Nearly two-thirds of UAE residents are convinced that AI tools improve their day-to-day productivity at work — and it is the experienced professionals who have emerged as the most confident, a new study showed.

Residents aged 35 to 44 recorded the highest productivity confidence at 70.9%, followed by those in the 25-to-34 age group at 68.2%, according to the research conducted by global insights consultancy SixthFactor. 

Overall, 65.7% of residents said AI tools enhance their daily productivity, while 65.8% reported being aware of many uses of AI, the study added. 

Confidence in AI was also strongest among highly educated and higher-income groups. Those with postgraduate or professional qualifications recorded a 71.3% positive response on AI productivity, while residents earning Dh30,000 or more per month came in at 71.8%. 

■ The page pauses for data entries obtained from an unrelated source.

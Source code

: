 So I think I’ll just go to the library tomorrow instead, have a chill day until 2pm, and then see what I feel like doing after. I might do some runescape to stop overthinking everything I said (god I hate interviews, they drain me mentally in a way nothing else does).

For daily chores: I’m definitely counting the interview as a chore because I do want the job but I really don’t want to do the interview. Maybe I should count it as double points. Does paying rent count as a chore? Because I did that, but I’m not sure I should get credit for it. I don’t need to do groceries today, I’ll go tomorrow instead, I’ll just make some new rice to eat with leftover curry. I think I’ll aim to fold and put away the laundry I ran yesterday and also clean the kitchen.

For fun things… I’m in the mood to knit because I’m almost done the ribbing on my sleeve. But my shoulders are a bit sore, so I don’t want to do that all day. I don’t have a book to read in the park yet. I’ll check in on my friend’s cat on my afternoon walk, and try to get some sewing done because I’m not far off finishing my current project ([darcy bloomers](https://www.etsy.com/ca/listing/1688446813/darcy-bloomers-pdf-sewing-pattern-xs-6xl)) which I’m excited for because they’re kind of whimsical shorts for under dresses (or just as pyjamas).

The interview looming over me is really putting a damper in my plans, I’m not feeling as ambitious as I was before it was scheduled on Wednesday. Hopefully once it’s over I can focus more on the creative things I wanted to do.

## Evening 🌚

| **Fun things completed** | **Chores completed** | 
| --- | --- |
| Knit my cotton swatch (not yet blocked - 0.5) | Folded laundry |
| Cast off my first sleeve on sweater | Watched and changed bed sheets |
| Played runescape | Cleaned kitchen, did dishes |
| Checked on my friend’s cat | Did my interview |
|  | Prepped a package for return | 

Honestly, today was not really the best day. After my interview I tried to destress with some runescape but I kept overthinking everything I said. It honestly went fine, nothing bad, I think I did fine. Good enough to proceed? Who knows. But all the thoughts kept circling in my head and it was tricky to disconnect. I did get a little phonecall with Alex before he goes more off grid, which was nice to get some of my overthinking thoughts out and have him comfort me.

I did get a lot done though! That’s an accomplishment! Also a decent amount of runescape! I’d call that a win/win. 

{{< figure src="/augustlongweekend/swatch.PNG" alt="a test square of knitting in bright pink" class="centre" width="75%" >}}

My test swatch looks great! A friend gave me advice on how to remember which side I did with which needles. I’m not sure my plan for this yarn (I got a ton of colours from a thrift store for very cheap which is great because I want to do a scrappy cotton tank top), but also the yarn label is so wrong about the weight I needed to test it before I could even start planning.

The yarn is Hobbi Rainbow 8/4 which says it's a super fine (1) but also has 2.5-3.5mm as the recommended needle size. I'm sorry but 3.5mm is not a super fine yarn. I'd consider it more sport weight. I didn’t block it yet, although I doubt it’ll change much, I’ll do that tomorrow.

Himanshu Vashishtha, Founder and Global CEO of SixthFactor, said the study’s results challenge a common assumption that AI adoption is driven mainly by younger users.

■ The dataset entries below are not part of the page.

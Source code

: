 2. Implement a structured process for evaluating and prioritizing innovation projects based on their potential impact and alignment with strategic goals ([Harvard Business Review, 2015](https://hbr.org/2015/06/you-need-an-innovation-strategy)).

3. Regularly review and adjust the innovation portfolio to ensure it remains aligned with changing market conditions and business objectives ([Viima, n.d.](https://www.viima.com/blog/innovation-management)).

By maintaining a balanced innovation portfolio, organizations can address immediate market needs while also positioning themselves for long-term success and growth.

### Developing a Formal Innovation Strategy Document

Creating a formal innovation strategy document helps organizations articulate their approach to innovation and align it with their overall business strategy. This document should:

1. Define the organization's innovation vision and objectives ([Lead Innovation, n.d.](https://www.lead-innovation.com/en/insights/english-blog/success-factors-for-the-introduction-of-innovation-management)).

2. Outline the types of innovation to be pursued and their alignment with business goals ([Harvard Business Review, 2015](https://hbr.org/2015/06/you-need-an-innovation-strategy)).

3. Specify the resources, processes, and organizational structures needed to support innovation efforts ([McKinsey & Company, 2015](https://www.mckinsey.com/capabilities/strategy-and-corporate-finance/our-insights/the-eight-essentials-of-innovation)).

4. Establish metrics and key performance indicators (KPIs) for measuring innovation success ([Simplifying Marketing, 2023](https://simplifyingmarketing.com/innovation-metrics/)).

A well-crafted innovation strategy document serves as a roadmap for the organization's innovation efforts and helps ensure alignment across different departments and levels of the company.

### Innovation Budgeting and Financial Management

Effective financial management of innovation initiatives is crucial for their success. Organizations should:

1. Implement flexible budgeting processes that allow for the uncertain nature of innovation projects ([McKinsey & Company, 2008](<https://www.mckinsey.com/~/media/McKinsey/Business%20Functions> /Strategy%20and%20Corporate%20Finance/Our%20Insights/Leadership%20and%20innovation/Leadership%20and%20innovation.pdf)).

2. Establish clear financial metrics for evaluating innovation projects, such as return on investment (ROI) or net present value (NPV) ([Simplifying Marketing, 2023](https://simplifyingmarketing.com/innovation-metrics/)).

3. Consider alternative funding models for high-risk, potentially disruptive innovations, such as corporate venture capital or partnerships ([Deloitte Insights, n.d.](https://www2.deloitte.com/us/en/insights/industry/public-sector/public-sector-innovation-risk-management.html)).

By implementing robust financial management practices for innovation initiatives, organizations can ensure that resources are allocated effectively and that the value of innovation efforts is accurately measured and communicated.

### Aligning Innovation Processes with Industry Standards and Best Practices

It turned out the professionals with the most at stake — managers, decision-makers, people responsible for outcomes — are the ones most convinced that AI improves their work, he said.

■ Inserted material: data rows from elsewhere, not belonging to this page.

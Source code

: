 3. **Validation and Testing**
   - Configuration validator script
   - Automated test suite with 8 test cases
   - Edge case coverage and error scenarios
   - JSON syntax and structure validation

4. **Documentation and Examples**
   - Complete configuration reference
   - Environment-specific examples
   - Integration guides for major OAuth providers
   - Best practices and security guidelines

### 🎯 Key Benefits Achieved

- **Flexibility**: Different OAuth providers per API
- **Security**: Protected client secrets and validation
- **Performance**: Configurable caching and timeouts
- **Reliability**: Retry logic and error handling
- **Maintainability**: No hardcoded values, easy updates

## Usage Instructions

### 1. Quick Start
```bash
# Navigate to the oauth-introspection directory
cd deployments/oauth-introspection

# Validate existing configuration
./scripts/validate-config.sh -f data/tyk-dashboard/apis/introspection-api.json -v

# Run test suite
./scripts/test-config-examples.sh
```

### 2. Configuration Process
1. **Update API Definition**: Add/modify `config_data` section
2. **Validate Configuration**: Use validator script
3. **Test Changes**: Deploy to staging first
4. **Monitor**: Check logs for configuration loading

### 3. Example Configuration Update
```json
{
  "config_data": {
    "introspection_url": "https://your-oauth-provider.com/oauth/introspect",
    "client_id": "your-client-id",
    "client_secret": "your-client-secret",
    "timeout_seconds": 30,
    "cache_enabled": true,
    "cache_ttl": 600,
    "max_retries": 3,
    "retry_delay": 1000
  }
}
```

“What stands out in this study is not the high awareness numbers, but where the conviction is sitting. That is a different signal from general adoption. It suggests AI in the UAE has moved past the stage where people are trying it out,” Vashishtha told Aletihad.

The study also found that attitudes towards AI are becoming more positive. Nearly six in 10 (59.3%) respondents overall said they are now more comfortable letting AI handle routine workplace tasks than they were a few years ago.

Now, the next question is whether organisations will build structures to match what their people are already doing, Vashishtha said. 

AI in Practice

Technology and AI specialist Arkan Haddad said AI is increasingly moving employees away from manual execution and towards strategic oversight — absorbing the repetitive and data-heavy tasks that once crowded out higher-value work. The result is not fewer jobs, but different ones.

“Instead of spending time on routine processes, workers are able to focus more on decision-making, problem-solving and strategic priorities,” Haddad said.

Lina Khalaf, a Dubai-based project coordinator, sees the change right in her calendar. Preparing meeting summaries, reviewing notes, and drafting project updates used to eat up her mornings, sometimes spilling into a second day. Now, tasks that once took hours can be finished before lunch.

"Rather than spending most of my day on documentation, I now have time to focus on things that actually matter," Khalaf said.

Sana Darwish, who works in social media and digital communications, faces a similar monthly grind: vast amounts of data across multiple platforms, patterns buried in noise. AI, she said, does not do the thinking for her but it clears the way for it.

"It removes a lot of repetitive work so I can focus on understanding what the data is actually telling me," Darwish said. "It is not about doing less work. It is about spending more time on the parts of the job that actually require human judgement."

Making the Most of the Technology 

When it comes to AI adoption, however, access alone is not enough. Haddad emphasised that genuine transformation requires investment well beyond a software subscription.

"Success requires robust data infrastructure, clear ethical guardrails, and leadership committed to resolving privacy concerns," he said. "Organisations must redesign workflows around human-AI collaboration, rather than treating it as a simple cost-cutting tool.”

Training, he argued, is what separates surface-level adoption from real commercial value. Continuous upskilling bridges technical gaps, shifting the workforce mindset from basic experimentation to responsible, advanced problem-solving, Haddad added. 

“AI will increasingly free professionals to focus on innovation, creativity and strategic planning.”

The stakes extend well beyond individual productivity. AI is forecast to contribute about 14% of the UAE's GDP by 2030, and not by replacing workers, Haddad said, but by augmenting what they are capable of.